Exercise requirements: Your task is to repeat exactly the lines from the one with "### \_\_captureMap" through the end of the records, both included; please leave the pictures out.

[Saved data entries]

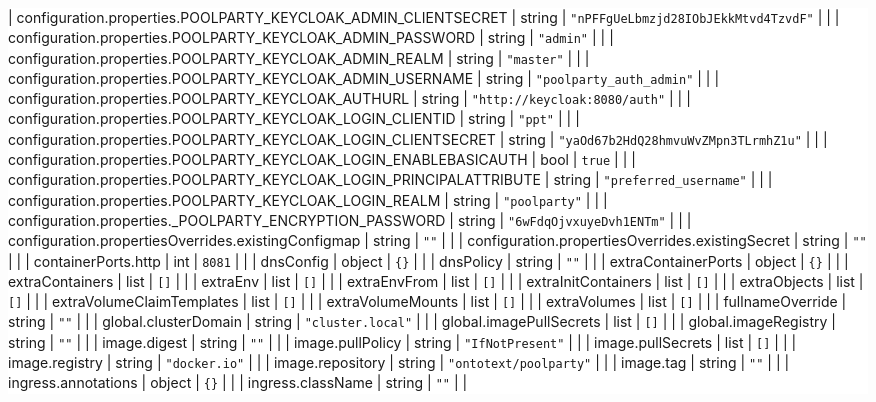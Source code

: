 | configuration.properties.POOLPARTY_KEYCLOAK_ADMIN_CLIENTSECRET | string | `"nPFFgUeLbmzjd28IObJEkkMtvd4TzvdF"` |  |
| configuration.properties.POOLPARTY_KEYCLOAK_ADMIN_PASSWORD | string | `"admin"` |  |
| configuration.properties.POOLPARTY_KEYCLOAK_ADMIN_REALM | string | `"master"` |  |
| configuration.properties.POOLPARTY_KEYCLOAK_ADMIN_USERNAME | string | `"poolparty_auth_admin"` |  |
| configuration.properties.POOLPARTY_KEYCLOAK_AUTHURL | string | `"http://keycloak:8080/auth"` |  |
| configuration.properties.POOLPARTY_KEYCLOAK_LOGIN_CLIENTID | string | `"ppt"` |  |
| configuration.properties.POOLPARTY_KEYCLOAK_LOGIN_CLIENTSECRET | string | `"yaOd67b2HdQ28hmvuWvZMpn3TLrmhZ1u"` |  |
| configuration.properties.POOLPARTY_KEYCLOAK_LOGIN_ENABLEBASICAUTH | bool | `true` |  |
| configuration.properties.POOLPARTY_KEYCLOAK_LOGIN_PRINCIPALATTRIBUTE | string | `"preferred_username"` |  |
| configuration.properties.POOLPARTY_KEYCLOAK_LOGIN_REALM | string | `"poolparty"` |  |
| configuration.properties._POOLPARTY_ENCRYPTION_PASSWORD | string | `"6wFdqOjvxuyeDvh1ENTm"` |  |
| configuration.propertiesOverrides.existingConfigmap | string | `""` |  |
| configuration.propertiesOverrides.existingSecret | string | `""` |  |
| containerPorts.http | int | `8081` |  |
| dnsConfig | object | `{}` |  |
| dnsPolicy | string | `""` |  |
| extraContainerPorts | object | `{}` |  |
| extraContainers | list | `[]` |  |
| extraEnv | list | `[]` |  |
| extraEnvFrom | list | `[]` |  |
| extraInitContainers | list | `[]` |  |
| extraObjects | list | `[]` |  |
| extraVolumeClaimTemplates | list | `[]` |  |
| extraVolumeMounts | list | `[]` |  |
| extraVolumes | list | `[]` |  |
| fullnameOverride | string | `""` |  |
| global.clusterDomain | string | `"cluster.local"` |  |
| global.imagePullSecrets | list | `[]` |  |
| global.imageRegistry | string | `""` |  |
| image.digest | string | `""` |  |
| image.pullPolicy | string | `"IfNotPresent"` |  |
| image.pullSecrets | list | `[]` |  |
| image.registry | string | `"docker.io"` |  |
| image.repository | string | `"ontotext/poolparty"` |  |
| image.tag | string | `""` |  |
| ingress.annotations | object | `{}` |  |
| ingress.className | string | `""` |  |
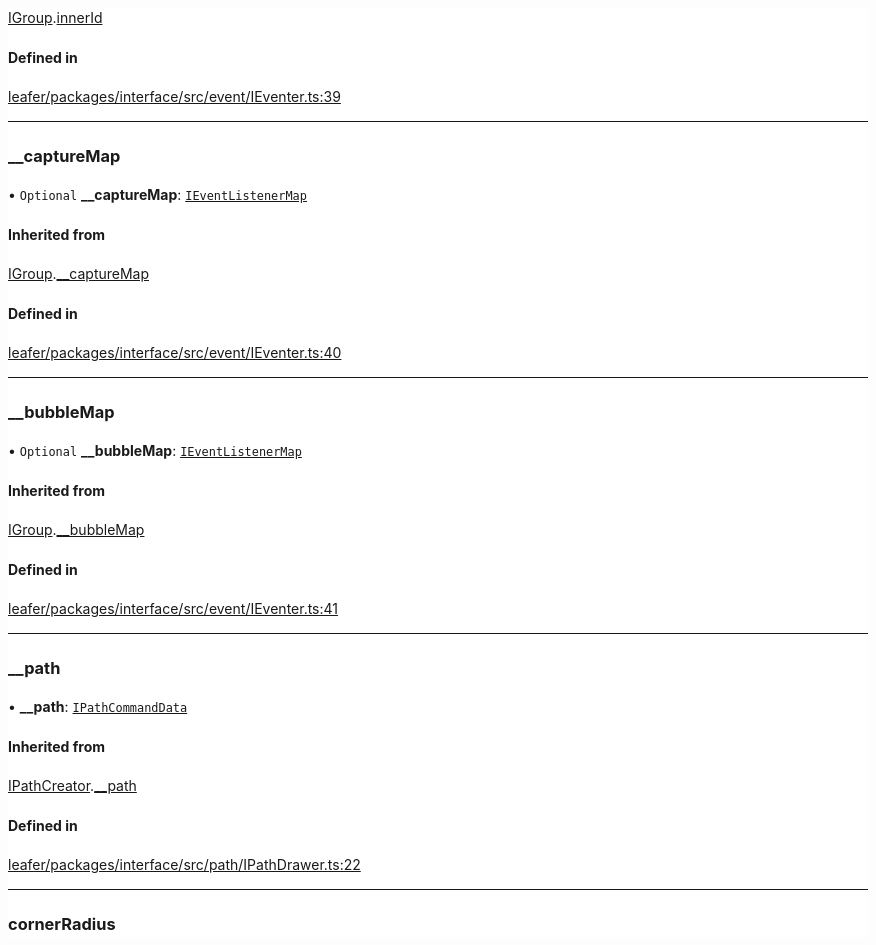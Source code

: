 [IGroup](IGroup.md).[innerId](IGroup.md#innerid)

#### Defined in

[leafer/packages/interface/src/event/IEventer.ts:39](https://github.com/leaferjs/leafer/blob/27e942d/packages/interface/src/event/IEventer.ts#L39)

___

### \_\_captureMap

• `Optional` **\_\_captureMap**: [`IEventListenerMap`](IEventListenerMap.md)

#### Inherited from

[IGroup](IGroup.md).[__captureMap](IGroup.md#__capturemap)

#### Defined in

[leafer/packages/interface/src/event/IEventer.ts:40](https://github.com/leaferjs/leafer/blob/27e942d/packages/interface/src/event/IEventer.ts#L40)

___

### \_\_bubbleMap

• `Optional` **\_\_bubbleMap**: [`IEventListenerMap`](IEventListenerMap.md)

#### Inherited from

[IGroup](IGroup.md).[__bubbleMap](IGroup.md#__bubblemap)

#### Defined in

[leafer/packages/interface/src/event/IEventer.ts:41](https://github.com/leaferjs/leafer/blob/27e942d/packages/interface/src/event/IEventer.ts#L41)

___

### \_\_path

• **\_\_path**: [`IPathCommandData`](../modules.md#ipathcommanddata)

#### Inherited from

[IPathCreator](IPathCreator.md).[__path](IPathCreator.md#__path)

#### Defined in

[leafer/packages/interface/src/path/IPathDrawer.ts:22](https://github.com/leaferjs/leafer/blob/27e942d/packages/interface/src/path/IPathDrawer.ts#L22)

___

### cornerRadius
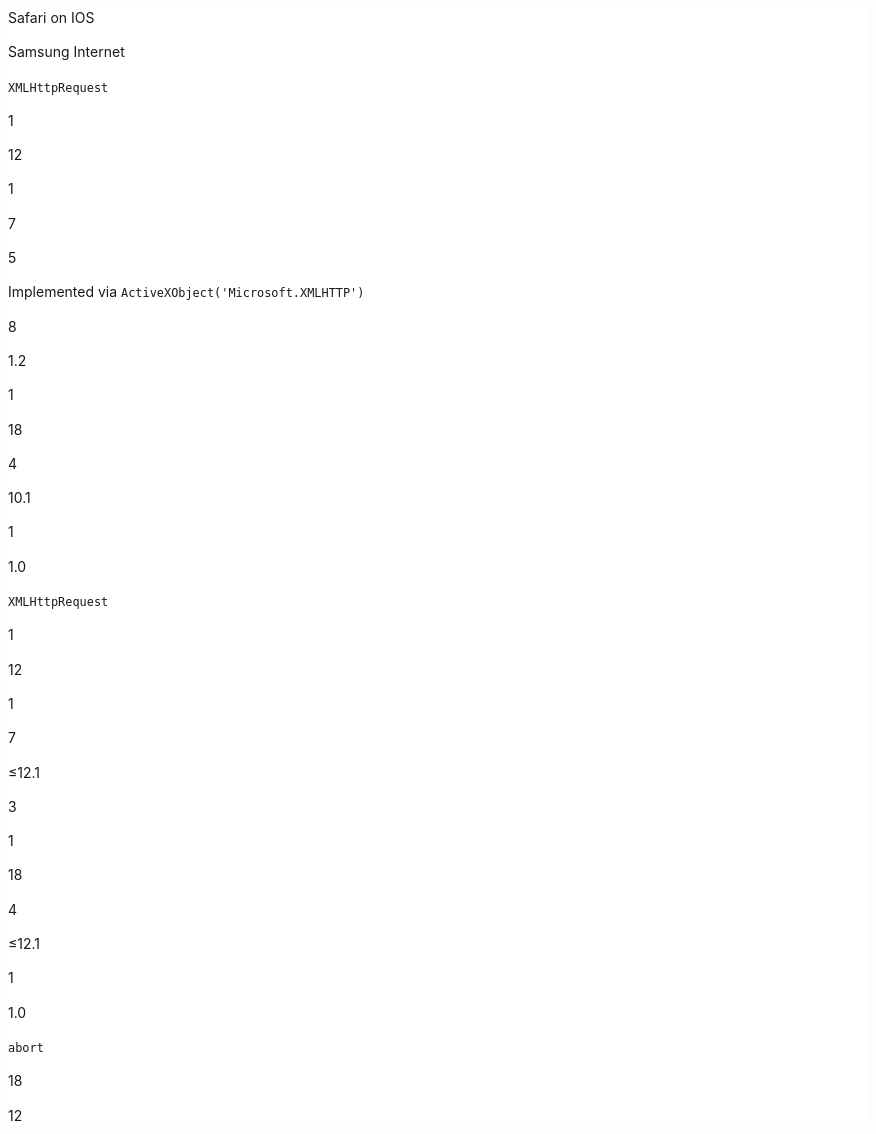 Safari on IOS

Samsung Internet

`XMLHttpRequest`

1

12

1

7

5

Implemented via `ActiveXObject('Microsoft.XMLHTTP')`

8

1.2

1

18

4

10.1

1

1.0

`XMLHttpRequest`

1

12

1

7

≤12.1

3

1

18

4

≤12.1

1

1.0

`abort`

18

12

Result of the exercise:
### \_\_captureMap

• `Optional` **\_\_captureMap**: [`IEventListenerMap`](IEventListenerMap.md)

#### Inherited from

[IGroup](IGroup.md).[__captureMap](IGroup.md#__capturemap)

#### Defined in

[leafer/packages/interface/src/event/IEventer.ts:40](https://github.com/leaferjs/leafer/blob/27e942d/packages/interface/src/event/IEventer.ts#L40)

___

### \_\_bubbleMap

• `Optional` **\_\_bubbleMap**: [`IEventListenerMap`](IEventListenerMap.md)

#### Inherited from

[IGroup](IGroup.md).[__bubbleMap](IGroup.md#__bubblemap)

#### Defined in

[leafer/packages/interface/src/event/IEventer.ts:41](https://github.com/leaferjs/leafer/blob/27e942d/packages/interface/src/event/IEventer.ts#L41)

___

### \_\_path

• **\_\_path**: [`IPathCommandData`](../modules.md#ipathcommanddata)

#### Inherited from

[IPathCreator](IPathCreator.md).[__path](IPathCreator.md#__path)

#### Defined in

[leafer/packages/interface/src/path/IPathDrawer.ts:22](https://github.com/leaferjs/leafer/blob/27e942d/packages/interface/src/path/IPathDrawer.ts#L22)

___

### cornerRadius
 Safari on IOS

Samsung Internet

`XMLHttpRequest`

1

12

1

7

5

Implemented via `ActiveXObject('Microsoft.XMLHTTP')`

8

1.2

1

18

4

10.1

1

1.0

`XMLHttpRequest`

1

12

1

7

≤12.1

3

1

18

4

≤12.1

1

1.0

`abort`

18

12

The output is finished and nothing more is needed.